Compared to the 100 nursing homes in Oklahoma, COLONIAL MANOR II's overall rating (1 stars) is below the state average of 2.6 and health inspection rating (2 stars) is below the national benchmark.

What Should Families Ask When Visiting Colonial Manor Ii?

Based on this facility's data, families visiting should ask: "What changes have been made since the serious inspection findings, and how are you preventing similar issues?" "Can you walk me through typical staffing levels on day, evening, and night shifts?" "Can I visit during a mealtime to observe dining assistance and food quality?" "How do you handle medical emergencies, and what is your hospital transfer rate?" These questions are particularly relevant given the facility's Immediate Jeopardy citations and the below-average staffing rating.

Is Colonial Manor Ii Safe?

Based on CMS inspection data, COLONIAL MANOR II has documented safety concerns. Inspectors have issued 1 Immediate Jeopardy citation (the most serious violation level indicating risk of serious injury or death). The facility has a 1-star overall rating and ranks #100 of 100 nursing homes in Oklahoma. Families considering this facility should ask detailed questions about what corrective actions have been taken since these incidents.

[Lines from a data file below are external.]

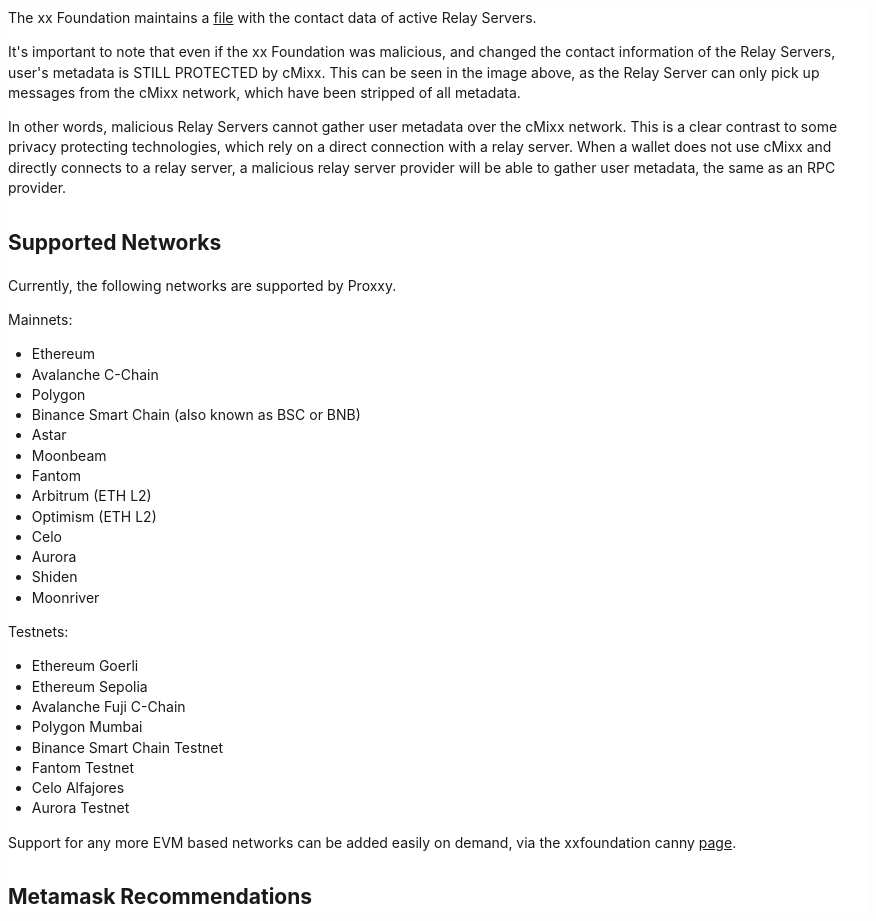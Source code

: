 The xx Foundation maintains a
[file](https://nx38767.your-storageshare.de/s/8PTGRzoHtxNpHZy) with the
contact data of active Relay Servers.

It's important to note that even if the xx Foundation was malicious, and
changed the contact information of the Relay Servers, user's metadata is
STILL PROTECTED by cMixx. This can be seen in the image above, as the
Relay Server can only pick up messages from the cMixx network, which have
been stripped of all metadata.

In other words, malicious Relay Servers cannot gather user metadata over
the cMixx network. This is a clear contrast to some privacy protecting
technologies, which rely on a direct connection with a relay server.
When a wallet does not use cMixx and directly connects to a relay server,
a malicious relay server provider will be able to gather user metadata,
the same as an RPC provider.

## Supported Networks

Currently, the following networks are supported by Proxxy.

Mainnets:

-   Ethereum
-   Avalanche C-Chain
-   Polygon
-   Binance Smart Chain (also known as BSC or BNB)
-   Astar
-   Moonbeam
-   Fantom
-   Arbitrum (ETH L2)
-   Optimism (ETH L2)
-   Celo
-   Aurora
-   Shiden
-   Moonriver

Testnets:

-   Ethereum Goerli
-   Ethereum Sepolia
-   Avalanche Fuji C-Chain
-   Polygon Mumbai
-   Binance Smart Chain Testnet
-   Fantom Testnet
-   Celo Alfajores
-   Aurora Testnet

Support for any more EVM based networks can be added easily on demand,
via the xxfoundation canny
[page](https://xxfoundation.canny.io/proxxy?selectedCategory=supported-networks).

## Metamask Recommendations
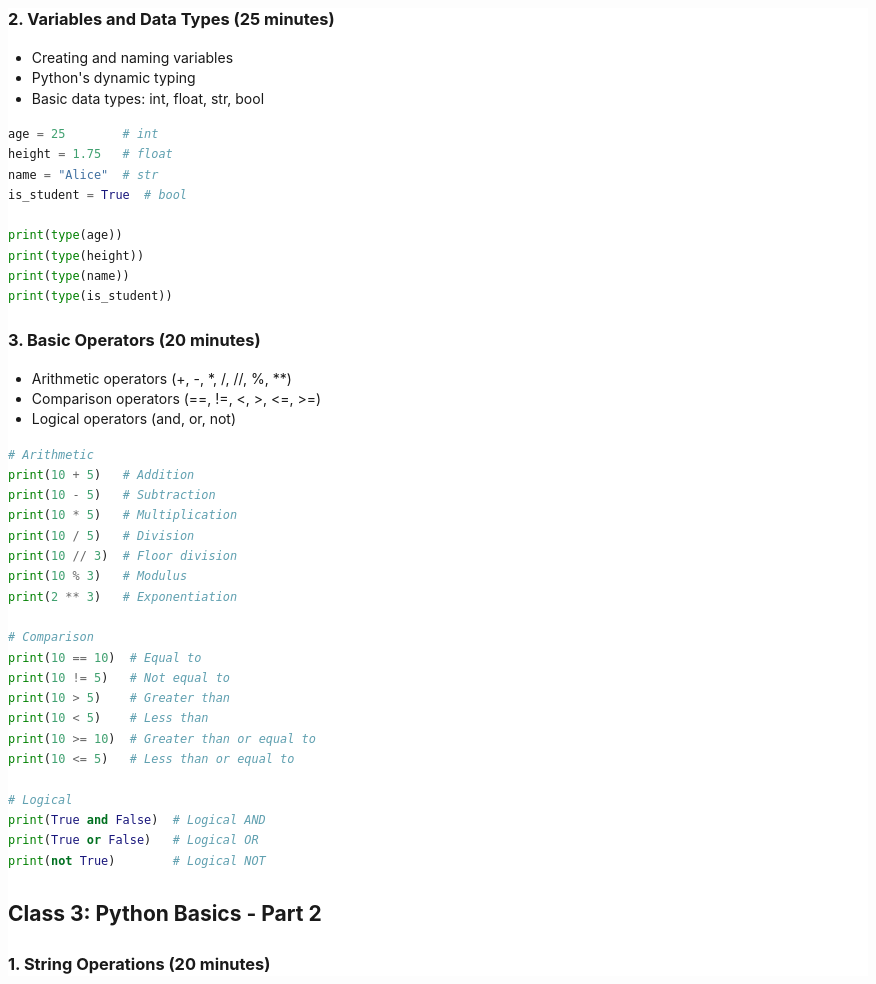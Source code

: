 ### 2. Variables and Data Types (25 minutes)

- Creating and naming variables
- Python's dynamic typing
- Basic data types: int, float, str, bool

```python
age = 25        # int
height = 1.75   # float
name = "Alice"  # str
is_student = True  # bool

print(type(age))
print(type(height))
print(type(name))
print(type(is_student))
```

### 3. Basic Operators (20 minutes)

- Arithmetic operators (+, -, *, /, //, %, **)
- Comparison operators (==, !=, <, >, <=, >=)
- Logical operators (and, or, not)

```python
# Arithmetic
print(10 + 5)   # Addition
print(10 - 5)   # Subtraction
print(10 * 5)   # Multiplication
print(10 / 5)   # Division
print(10 // 3)  # Floor division
print(10 % 3)   # Modulus
print(2 ** 3)   # Exponentiation

# Comparison
print(10 == 10)  # Equal to
print(10 != 5)   # Not equal to
print(10 > 5)    # Greater than
print(10 < 5)    # Less than
print(10 >= 10)  # Greater than or equal to
print(10 <= 5)   # Less than or equal to

# Logical
print(True and False)  # Logical AND
print(True or False)   # Logical OR
print(not True)        # Logical NOT
```

## Class 3: Python Basics - Part 2

### 1. String Operations (20 minutes)
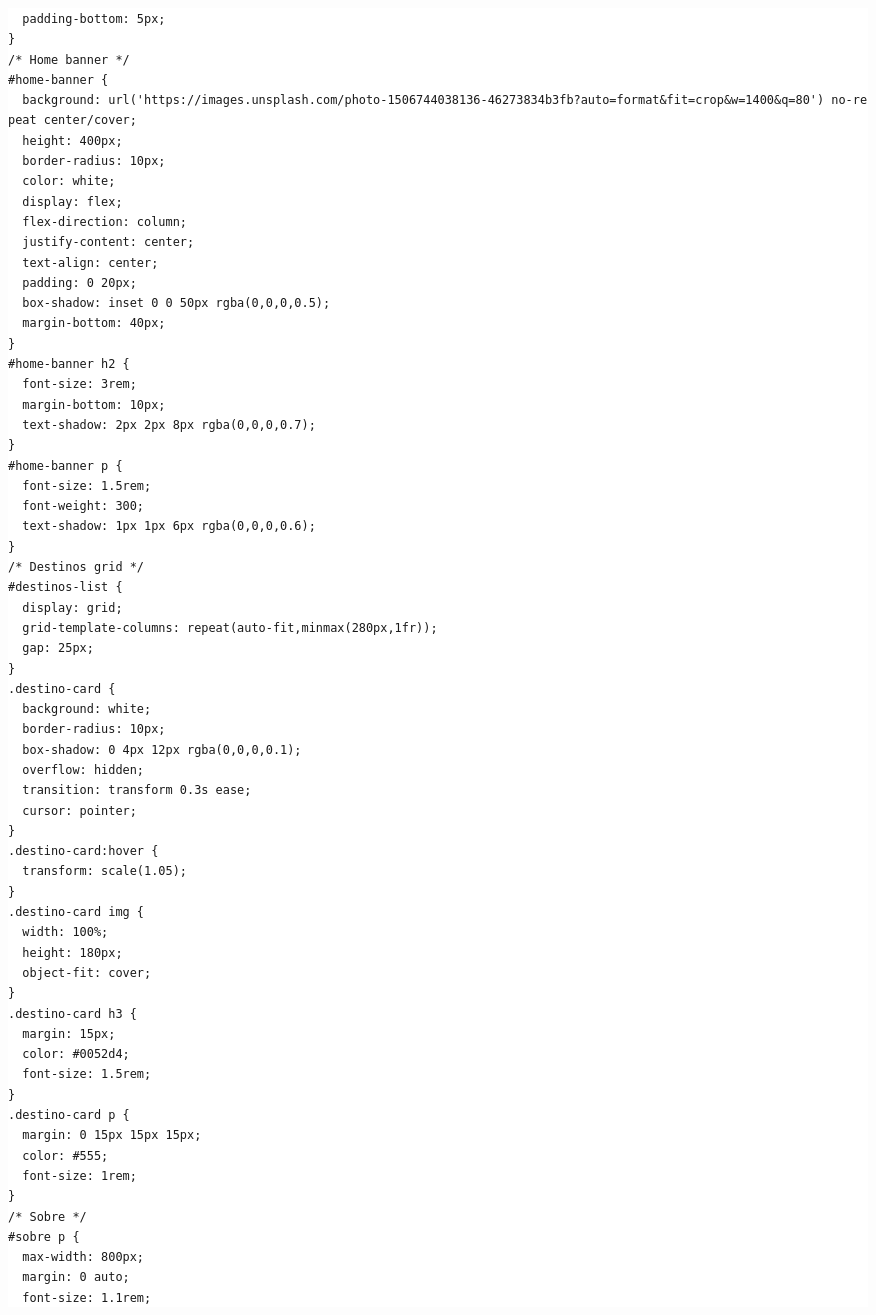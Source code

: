       padding-bottom: 5px;
    }
    /* Home banner */
    #home-banner {
      background: url('https://images.unsplash.com/photo-1506744038136-46273834b3fb?auto=format&fit=crop&w=1400&q=80') no-repeat center/cover;
      height: 400px;
      border-radius: 10px;
      color: white;
      display: flex;
      flex-direction: column;
      justify-content: center;
      text-align: center;
      padding: 0 20px;
      box-shadow: inset 0 0 50px rgba(0,0,0,0.5);
      margin-bottom: 40px;
    }
    #home-banner h2 {
      font-size: 3rem;
      margin-bottom: 10px;
      text-shadow: 2px 2px 8px rgba(0,0,0,0.7);
    }
    #home-banner p {
      font-size: 1.5rem;
      font-weight: 300;
      text-shadow: 1px 1px 6px rgba(0,0,0,0.6);
    }
    /* Destinos grid */
    #destinos-list {
      display: grid;
      grid-template-columns: repeat(auto-fit,minmax(280px,1fr));
      gap: 25px;
    }
    .destino-card {
      background: white;
      border-radius: 10px;
      box-shadow: 0 4px 12px rgba(0,0,0,0.1);
      overflow: hidden;
      transition: transform 0.3s ease;
      cursor: pointer;
    }
    .destino-card:hover {
      transform: scale(1.05);
    }
    .destino-card img {
      width: 100%;
      height: 180px;
      object-fit: cover;
    }
    .destino-card h3 {
      margin: 15px;
      color: #0052d4;
      font-size: 1.5rem;
    }
    .destino-card p {
      margin: 0 15px 15px 15px;
      color: #555;
      font-size: 1rem;
    }
    /* Sobre */
    #sobre p {
      max-width: 800px;
      margin: 0 auto;
      font-size: 1.1rem;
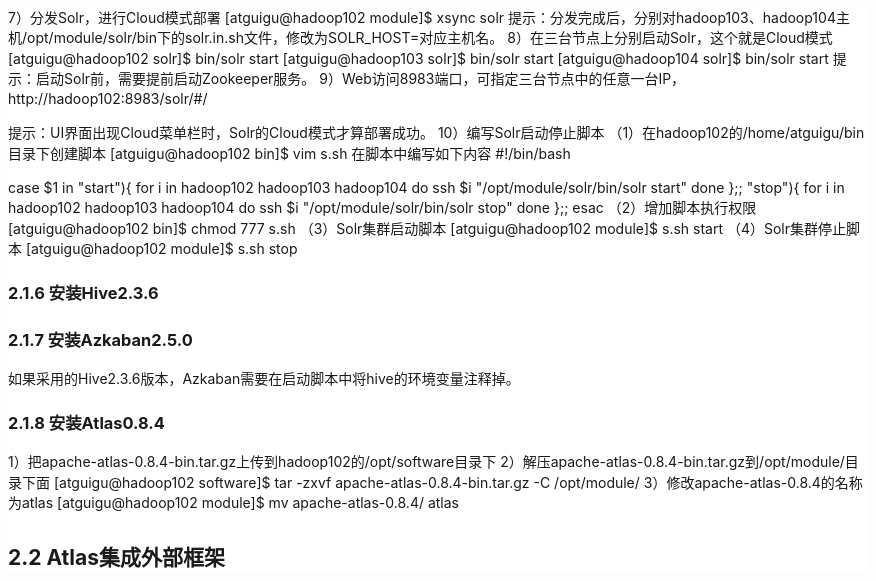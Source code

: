 7）分发Solr，进行Cloud模式部署
[atguigu@hadoop102 module]$ xsync solr
提示：分发完成后，分别对hadoop103、hadoop104主机/opt/module/solr/bin下的solr.in.sh文件，修改为SOLR_HOST=对应主机名。
8）在三台节点上分别启动Solr，这个就是Cloud模式
[atguigu@hadoop102 solr]$ bin/solr start 
[atguigu@hadoop103 solr]$ bin/solr start 
[atguigu@hadoop104 solr]$ bin/solr start 
提示：启动Solr前，需要提前启动Zookeeper服务。
9）Web访问8983端口，可指定三台节点中的任意一台IP，http://hadoop102:8983/solr/#/ 

提示：UI界面出现Cloud菜单栏时，Solr的Cloud模式才算部署成功。
10）编写Solr启动停止脚本
（1）在hadoop102的/home/atguigu/bin目录下创建脚本
[atguigu@hadoop102 bin]$ vim s.sh
在脚本中编写如下内容
#!/bin/bash

case $1 in
"start"){
    for i in hadoop102 hadoop103 hadoop104
    do
        ssh $i "/opt/module/solr/bin/solr start"
    done
};;
"stop"){
    for i in hadoop102 hadoop103 hadoop104
    do
        ssh $i "/opt/module/solr/bin/solr stop"
    done
};;
esac
（2）增加脚本执行权限
[atguigu@hadoop102 bin]$ chmod 777 s.sh
（3）Solr集群启动脚本
[atguigu@hadoop102 module]$ s.sh start
（4）Solr集群停止脚本
[atguigu@hadoop102 module]$ s.sh stop

### 2.1.6 安装Hive2.3.6

### 2.1.7 安装Azkaban2.5.0

如果采用的Hive2.3.6版本，Azkaban需要在启动脚本中将hive的环境变量注释掉。

### 2.1.8 安装Atlas0.8.4

1）把apache-atlas-0.8.4-bin.tar.gz上传到hadoop102的/opt/software目录下
2）解压apache-atlas-0.8.4-bin.tar.gz到/opt/module/目录下面
[atguigu@hadoop102 software]$ tar -zxvf apache-atlas-0.8.4-bin.tar.gz -C /opt/module/
3）修改apache-atlas-0.8.4的名称为atlas
[atguigu@hadoop102 module]$ mv apache-atlas-0.8.4/ atlas

## 2.2 Atlas集成外部框架
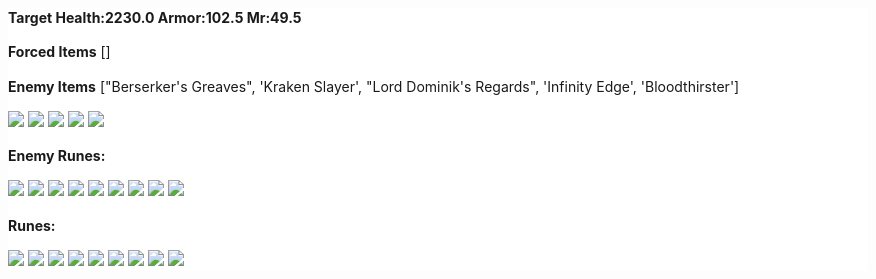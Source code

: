 **Target Health:2230.0 Armor:102.5 Mr:49.5**


**Forced Items** []








**Enemy Items** ["Berserker's Greaves", 'Kraken Slayer', "Lord Dominik's Regards", 'Infinity Edge', 'Bloodthirster']





![](/item/3006.png)
![](/item/6672.png)
![](/item/3036.png)
![](/item/3031.png)
![](/item/3072.png)



**Enemy Runes:**





![](/Styles/Precision/LethalTempo/LethalTempo.png)
![](/Styles/Precision/Triumph.png)
![](/Styles/Precision/LegendBloodline/LegendBloodline.png)
![](/Styles/Precision/CutDown/CutDown.png)
![](/Styles/Sorcery/AbsoluteFocus/AbsoluteFocus.png)
![](/Styles/Sorcery/GatheringStorm/GatheringStorm.png)
![](/StatMods/StatModsAttackSpeedIcon.png)
![](/StatMods/StatModsAdaptiveForceIcon.png)
![](/StatMods/StatModsArmorIcon.png)



**Runes:**


![](/Styles/Precision/PressTheAttack/PressTheAttack.png)
![](/Styles/Precision/Overheal.png)
![](/Styles/Precision/LegendAlacrity/LegendAlacrity.png)
![](/Styles/Precision/CutDown/CutDown.png)
![](/Styles/Sorcery/AbsoluteFocus/AbsoluteFocus.png)
![](/Styles/Sorcery/GatheringStorm/GatheringStorm.png)
![](/StatMods/StatModsAttackSpeedIcon.png)
![](/StatMods/StatModsAdaptiveForceIcon.png)
![](/StatMods/StatModsArmorIcon.png)
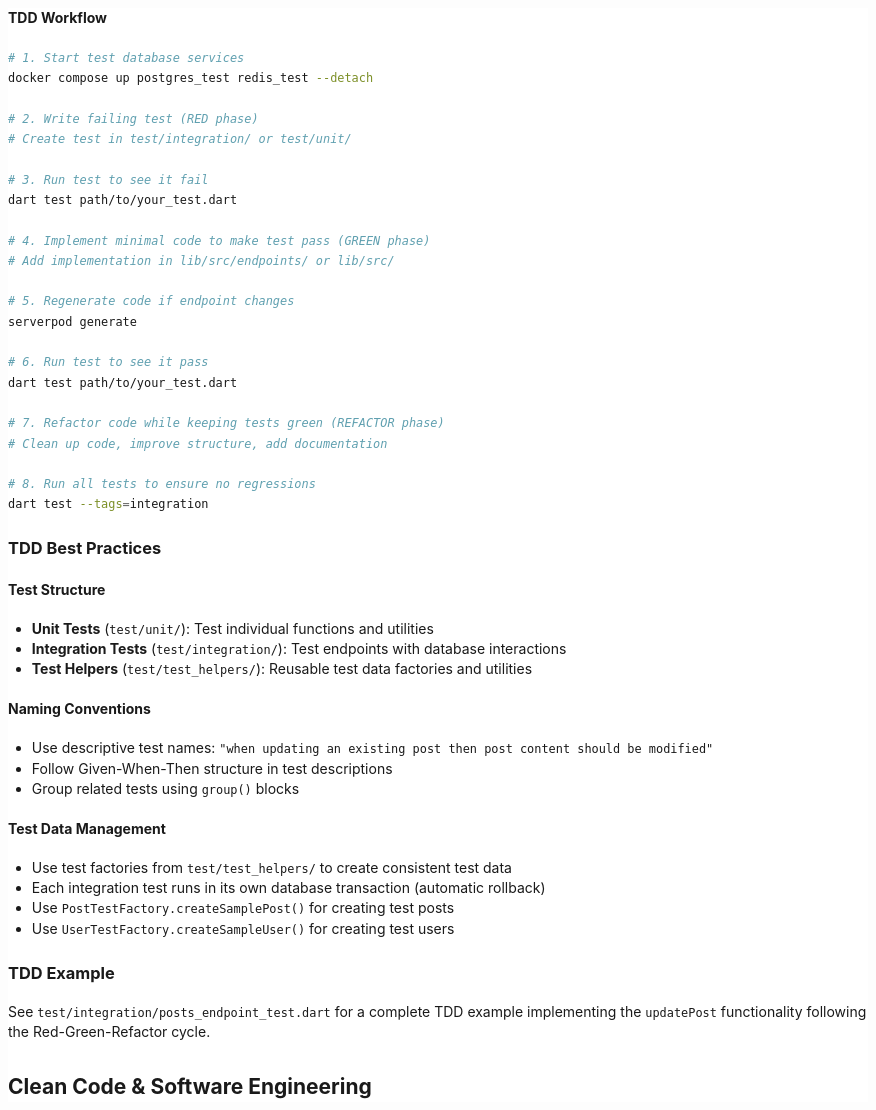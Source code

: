 #### TDD Workflow
```bash
# 1. Start test database services
docker compose up postgres_test redis_test --detach

# 2. Write failing test (RED phase)
# Create test in test/integration/ or test/unit/

# 3. Run test to see it fail
dart test path/to/your_test.dart

# 4. Implement minimal code to make test pass (GREEN phase)
# Add implementation in lib/src/endpoints/ or lib/src/

# 5. Regenerate code if endpoint changes
serverpod generate

# 6. Run test to see it pass
dart test path/to/your_test.dart

# 7. Refactor code while keeping tests green (REFACTOR phase)
# Clean up code, improve structure, add documentation

# 8. Run all tests to ensure no regressions
dart test --tags=integration
```

### TDD Best Practices

#### Test Structure
- **Unit Tests** (`test/unit/`): Test individual functions and utilities
- **Integration Tests** (`test/integration/`): Test endpoints with database interactions
- **Test Helpers** (`test/test_helpers/`): Reusable test data factories and utilities

#### Naming Conventions
- Use descriptive test names: `"when updating an existing post then post content should be modified"`
- Follow Given-When-Then structure in test descriptions
- Group related tests using `group()` blocks

#### Test Data Management
- Use test factories from `test/test_helpers/` to create consistent test data
- Each integration test runs in its own database transaction (automatic rollback)
- Use `PostTestFactory.createSamplePost()` for creating test posts
- Use `UserTestFactory.createSampleUser()` for creating test users

### TDD Example
See `test/integration/posts_endpoint_test.dart` for a complete TDD example implementing the `updatePost` functionality following the Red-Green-Refactor cycle.

## Clean Code & Software Engineering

Do Nurses at Colonial Manor Ii Stick Around?

COLONIAL MANOR II has not reported staff turnover data to CMS. Staff turnover matters because consistent caregivers learn residents' individual needs, medications, and preferences. When staff frequently change, this institutional knowledge is lost. Families should ask the facility directly about their staff retention rates and average employee tenure.

Was Colonial Manor Ii Ever Fined?

COLONIAL MANOR II has no federal fines on record. CMS issues fines when nursing homes fail to meet care standards or don't correct problems found during inspections. The absence of fines suggests the facility has either maintained compliance or corrected any issues before penalties were assessed. This is a positive indicator, though families should still review recent inspection reports for the full picture.

Is Colonial Manor Ii on Any Federal Watch List?

COLONIAL MANOR II is not on any federal watch list. The most significant is the Special Focus Facility (SFF) program, which identifies the bottom 1% of nursing homes nationally based on persistent, serious quality problems. Not being on this list means the facility has avoided the pattern of deficiencies that triggers enhanced federal oversight. This is a positive indicator, though families should still review the facility's inspection history directly.